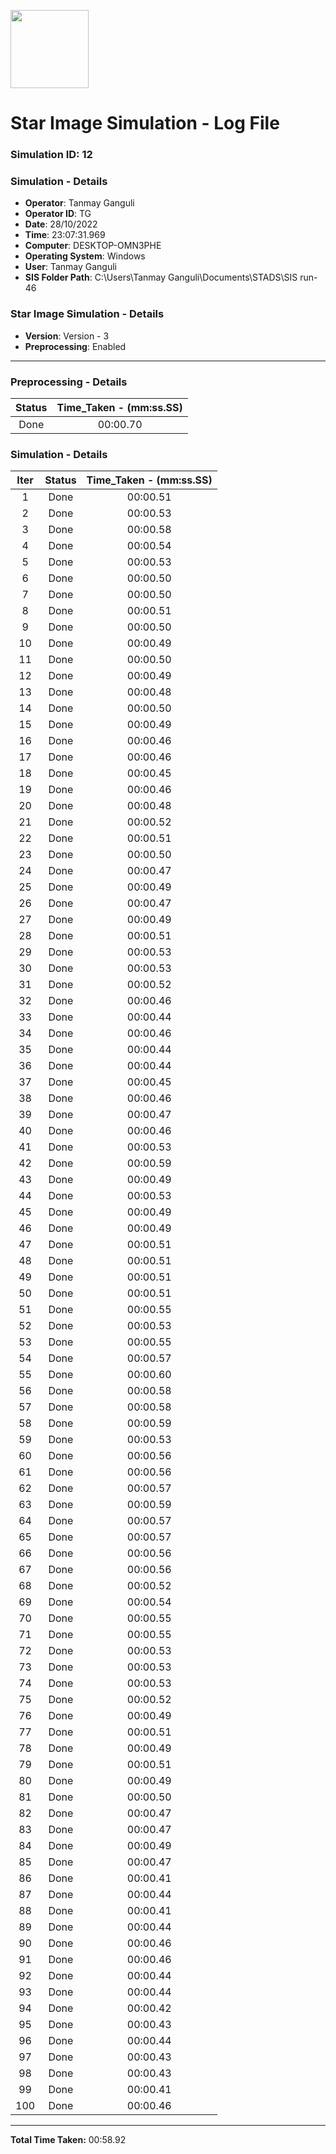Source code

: [<img src="https://www.aero.iitb.ac.in/satlab/images/IITBSSP2019.png" width="125"/>](image.png)

# Star Image Simulation - Log File

### Simulation ID: 12

### Simulation - Details
* **Operator**: Tanmay Ganguli
* **Operator ID**: TG
* **Date**: 28/10/2022
* **Time**: 23:07:31.969
* **Computer**: DESKTOP-OMN3PHE
* **Operating System**: Windows
* **User**: Tanmay Ganguli
* **SIS Folder Path**: C:\Users\Tanmay Ganguli\Documents\STADS\SIS run-46

### Star Image Simulation - Details
* **Version**: Version - 3
* **Preprocessing**: Enabled

---

### Preprocessing - Details

|Status|Time_Taken - (mm:ss.SS)
|:---:|:---:|
|Done|00:00.70|

### Simulation - Details

|Iter|Status|Time_Taken - (mm:ss.SS)|
|:---:|:---:|:---:|
|1|Done|00:00.51|
|2|Done|00:00.53|
|3|Done|00:00.58|
|4|Done|00:00.54|
|5|Done|00:00.53|
|6|Done|00:00.50|
|7|Done|00:00.50|
|8|Done|00:00.51|
|9|Done|00:00.50|
|10|Done|00:00.49|
|11|Done|00:00.50|
|12|Done|00:00.49|
|13|Done|00:00.48|
|14|Done|00:00.50|
|15|Done|00:00.49|
|16|Done|00:00.46|
|17|Done|00:00.46|
|18|Done|00:00.45|
|19|Done|00:00.46|
|20|Done|00:00.48|
|21|Done|00:00.52|
|22|Done|00:00.51|
|23|Done|00:00.50|
|24|Done|00:00.47|
|25|Done|00:00.49|
|26|Done|00:00.47|
|27|Done|00:00.49|
|28|Done|00:00.51|
|29|Done|00:00.53|
|30|Done|00:00.53|
|31|Done|00:00.52|
|32|Done|00:00.46|
|33|Done|00:00.44|
|34|Done|00:00.46|
|35|Done|00:00.44|
|36|Done|00:00.44|
|37|Done|00:00.45|
|38|Done|00:00.46|
|39|Done|00:00.47|
|40|Done|00:00.46|
|41|Done|00:00.53|
|42|Done|00:00.59|
|43|Done|00:00.49|
|44|Done|00:00.53|
|45|Done|00:00.49|
|46|Done|00:00.49|
|47|Done|00:00.51|
|48|Done|00:00.51|
|49|Done|00:00.51|
|50|Done|00:00.51|
|51|Done|00:00.55|
|52|Done|00:00.53|
|53|Done|00:00.55|
|54|Done|00:00.57|
|55|Done|00:00.60|
|56|Done|00:00.58|
|57|Done|00:00.58|
|58|Done|00:00.59|
|59|Done|00:00.53|
|60|Done|00:00.56|
|61|Done|00:00.56|
|62|Done|00:00.57|
|63|Done|00:00.59|
|64|Done|00:00.57|
|65|Done|00:00.57|
|66|Done|00:00.56|
|67|Done|00:00.56|
|68|Done|00:00.52|
|69|Done|00:00.54|
|70|Done|00:00.55|
|71|Done|00:00.55|
|72|Done|00:00.53|
|73|Done|00:00.53|
|74|Done|00:00.53|
|75|Done|00:00.52|
|76|Done|00:00.49|
|77|Done|00:00.51|
|78|Done|00:00.49|
|79|Done|00:00.51|
|80|Done|00:00.49|
|81|Done|00:00.50|
|82|Done|00:00.47|
|83|Done|00:00.47|
|84|Done|00:00.49|
|85|Done|00:00.47|
|86|Done|00:00.41|
|87|Done|00:00.44|
|88|Done|00:00.41|
|89|Done|00:00.44|
|90|Done|00:00.46|
|91|Done|00:00.46|
|92|Done|00:00.44|
|93|Done|00:00.44|
|94|Done|00:00.42|
|95|Done|00:00.43|
|96|Done|00:00.44|
|97|Done|00:00.43|
|98|Done|00:00.43|
|99|Done|00:00.41|
|100|Done|00:00.46|

---

**Total Time Taken:** 00:58.92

● **Try it**
Among the records, find all lines that include the string "Operator" and return them.

● **Solution to this problem**
* **Operator**: Tanmay Ganguli
* **Operator ID**: TG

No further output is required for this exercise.